If they told you this a few years ago, you wouldn’t believe it, it sounds like a team straight out of an episode of The Simpsons: a far-right debater (and accused of child abuse) as as attorney general, a Fox anchor (and also accused of sexual assault) as head of the Pentagon, an anti-vaccine wizard as health secretary, an oil executive and climate denier at the Department of Energy, a xenophobic for immigration policy, a pro-Zionist who accuses the UN of being anti-Semitic will be ambassador to the UN, and of course Elon Musk, the richest man in the world and interested in contracts and public regulation, at the helm of a “Government Efficiency” office that he will co-direct with another millionaire.
What a panda, eh. And they all have in common, in addition to extremism, controversies and a healthy current balance: they are loyal to Trump, they will support him to the end, whatever the mission. A Trump who will control all powers: the executive, the legislative with both chambers and the judiciary with a Supreme Court with a conservative majority. We would say that very bad thing about “enjoy what you voted for” if it weren’t for the fact that those of us who didn’t vote will also “enjoy what you voted for.”
The joke is precisely this: if they voted for Trump, he got out of the polls.
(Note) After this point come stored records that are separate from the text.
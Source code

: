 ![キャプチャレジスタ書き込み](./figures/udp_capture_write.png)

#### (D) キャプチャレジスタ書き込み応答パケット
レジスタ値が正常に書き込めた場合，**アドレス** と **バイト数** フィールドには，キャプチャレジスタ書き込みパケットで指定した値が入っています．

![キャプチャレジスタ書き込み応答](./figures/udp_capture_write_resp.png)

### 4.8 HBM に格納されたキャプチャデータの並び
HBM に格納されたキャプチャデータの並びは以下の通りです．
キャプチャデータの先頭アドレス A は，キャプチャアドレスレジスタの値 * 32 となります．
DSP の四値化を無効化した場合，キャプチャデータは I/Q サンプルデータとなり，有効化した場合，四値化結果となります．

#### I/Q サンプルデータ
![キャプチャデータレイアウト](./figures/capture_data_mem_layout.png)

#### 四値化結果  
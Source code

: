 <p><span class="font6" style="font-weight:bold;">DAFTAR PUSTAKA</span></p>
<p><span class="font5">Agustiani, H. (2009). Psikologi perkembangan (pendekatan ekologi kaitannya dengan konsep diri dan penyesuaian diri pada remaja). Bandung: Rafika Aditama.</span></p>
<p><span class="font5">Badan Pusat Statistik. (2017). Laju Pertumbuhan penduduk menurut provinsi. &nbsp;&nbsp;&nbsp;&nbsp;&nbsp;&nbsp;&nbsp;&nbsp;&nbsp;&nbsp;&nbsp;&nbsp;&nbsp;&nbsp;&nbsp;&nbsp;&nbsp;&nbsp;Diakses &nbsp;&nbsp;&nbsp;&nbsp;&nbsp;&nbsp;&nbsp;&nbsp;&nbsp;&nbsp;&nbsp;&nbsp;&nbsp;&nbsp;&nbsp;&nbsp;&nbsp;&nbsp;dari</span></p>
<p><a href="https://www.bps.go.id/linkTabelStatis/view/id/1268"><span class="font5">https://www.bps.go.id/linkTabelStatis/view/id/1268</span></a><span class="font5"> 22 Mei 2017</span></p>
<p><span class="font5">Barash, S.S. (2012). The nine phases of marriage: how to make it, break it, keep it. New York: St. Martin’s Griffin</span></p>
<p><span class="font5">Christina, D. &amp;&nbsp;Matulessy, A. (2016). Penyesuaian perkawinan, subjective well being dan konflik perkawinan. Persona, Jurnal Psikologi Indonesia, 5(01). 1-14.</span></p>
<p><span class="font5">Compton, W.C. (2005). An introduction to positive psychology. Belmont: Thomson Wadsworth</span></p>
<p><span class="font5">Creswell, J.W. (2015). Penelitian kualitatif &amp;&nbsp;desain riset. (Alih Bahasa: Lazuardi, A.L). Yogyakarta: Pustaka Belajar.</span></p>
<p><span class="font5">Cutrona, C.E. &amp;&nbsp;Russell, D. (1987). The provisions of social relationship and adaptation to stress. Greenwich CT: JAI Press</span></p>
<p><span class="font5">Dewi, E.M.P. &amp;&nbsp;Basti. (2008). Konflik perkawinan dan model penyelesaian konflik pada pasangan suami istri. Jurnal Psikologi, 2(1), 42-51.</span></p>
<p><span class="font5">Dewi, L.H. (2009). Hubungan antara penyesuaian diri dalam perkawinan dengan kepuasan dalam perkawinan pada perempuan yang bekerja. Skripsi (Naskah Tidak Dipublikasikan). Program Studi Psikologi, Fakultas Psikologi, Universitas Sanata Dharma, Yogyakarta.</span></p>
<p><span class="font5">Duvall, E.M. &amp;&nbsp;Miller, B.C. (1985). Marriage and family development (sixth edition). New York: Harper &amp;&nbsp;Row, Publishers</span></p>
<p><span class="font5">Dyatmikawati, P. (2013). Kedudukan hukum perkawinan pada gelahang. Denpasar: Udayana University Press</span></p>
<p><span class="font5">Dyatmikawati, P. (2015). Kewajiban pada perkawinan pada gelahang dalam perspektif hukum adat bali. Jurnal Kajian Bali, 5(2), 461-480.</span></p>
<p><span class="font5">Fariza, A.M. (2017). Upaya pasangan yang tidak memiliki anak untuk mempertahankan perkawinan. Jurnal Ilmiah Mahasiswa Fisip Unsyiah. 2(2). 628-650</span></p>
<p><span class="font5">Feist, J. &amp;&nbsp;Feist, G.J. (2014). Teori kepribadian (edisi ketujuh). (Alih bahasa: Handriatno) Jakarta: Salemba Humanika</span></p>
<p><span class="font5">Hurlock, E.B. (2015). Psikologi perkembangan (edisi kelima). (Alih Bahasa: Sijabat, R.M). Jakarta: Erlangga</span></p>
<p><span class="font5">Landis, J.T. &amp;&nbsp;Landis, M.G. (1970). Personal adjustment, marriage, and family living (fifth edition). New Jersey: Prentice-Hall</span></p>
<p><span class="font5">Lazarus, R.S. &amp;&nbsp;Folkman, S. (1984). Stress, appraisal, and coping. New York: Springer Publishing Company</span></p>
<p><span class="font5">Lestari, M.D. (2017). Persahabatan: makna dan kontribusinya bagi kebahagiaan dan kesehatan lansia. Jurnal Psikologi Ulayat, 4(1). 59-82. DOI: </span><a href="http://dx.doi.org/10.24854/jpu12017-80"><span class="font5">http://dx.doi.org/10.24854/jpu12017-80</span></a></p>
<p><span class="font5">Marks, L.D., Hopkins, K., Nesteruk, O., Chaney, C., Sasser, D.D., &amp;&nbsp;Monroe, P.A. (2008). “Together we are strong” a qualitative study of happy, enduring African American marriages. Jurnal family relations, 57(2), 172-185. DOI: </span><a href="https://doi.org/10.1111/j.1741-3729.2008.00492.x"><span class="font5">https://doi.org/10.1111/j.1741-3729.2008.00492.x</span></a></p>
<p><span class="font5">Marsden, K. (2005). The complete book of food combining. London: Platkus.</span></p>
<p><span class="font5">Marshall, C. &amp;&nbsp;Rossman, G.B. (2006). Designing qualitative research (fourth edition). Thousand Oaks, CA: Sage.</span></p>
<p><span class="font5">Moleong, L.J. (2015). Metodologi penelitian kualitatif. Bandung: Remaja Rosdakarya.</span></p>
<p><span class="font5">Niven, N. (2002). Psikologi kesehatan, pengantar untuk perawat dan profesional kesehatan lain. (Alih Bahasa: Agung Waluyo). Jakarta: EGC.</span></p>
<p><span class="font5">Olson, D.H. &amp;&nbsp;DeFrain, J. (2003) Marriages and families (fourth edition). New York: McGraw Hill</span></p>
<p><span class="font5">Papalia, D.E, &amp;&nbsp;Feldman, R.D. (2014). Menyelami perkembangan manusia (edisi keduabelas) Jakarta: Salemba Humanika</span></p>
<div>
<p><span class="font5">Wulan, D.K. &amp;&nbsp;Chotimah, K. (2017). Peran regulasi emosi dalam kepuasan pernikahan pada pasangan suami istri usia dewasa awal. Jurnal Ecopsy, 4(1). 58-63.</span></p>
His electorate is buying these appointments from him, just as they bought his campaign nonsense, his insane proposals or the memory of his first term. The oft-repeated saying that if he went out on Fifth Avenue to shoot people, people would still vote for him, has gotten old. Now they would continue to vote for him if, in addition to shooting innocent people, he tortured them for a period of time before dying.
Trump is not the incarnation of evil, but of malism, a brilliant term coined by Mauro Entrialgo in his book of the same title, which I highly recommend. Entrialgo, who is a master of appellation political (“regres”, as opposed to progressives, and “mysterious Nazis” are other of his discoveries), defines malism as this “propaganda mechanism which consists of the public display of traditionally reprehensible actions or desires in the aim of obtaining a profit. “social, electoral or commercial”. It is practiced by politicians but also by companies, brands and cultural products. Presenting yourself as a bad guy gets votes, audience and sales, his book is full of examples. Here we have the Ayuso/Miguel Ángel Rodríguez couple, a successful example of political macarrism.
It is inevitable to remember our witch Avería, precursor of all these malistas, shouting “Long live evil, long live capital”, and always adding with a laugh: “how bad I am, but how bad I am”. Same thing for Trump. Long live evil, and above all long live capital, these far-right punks are still millionaires and representatives of economic interests.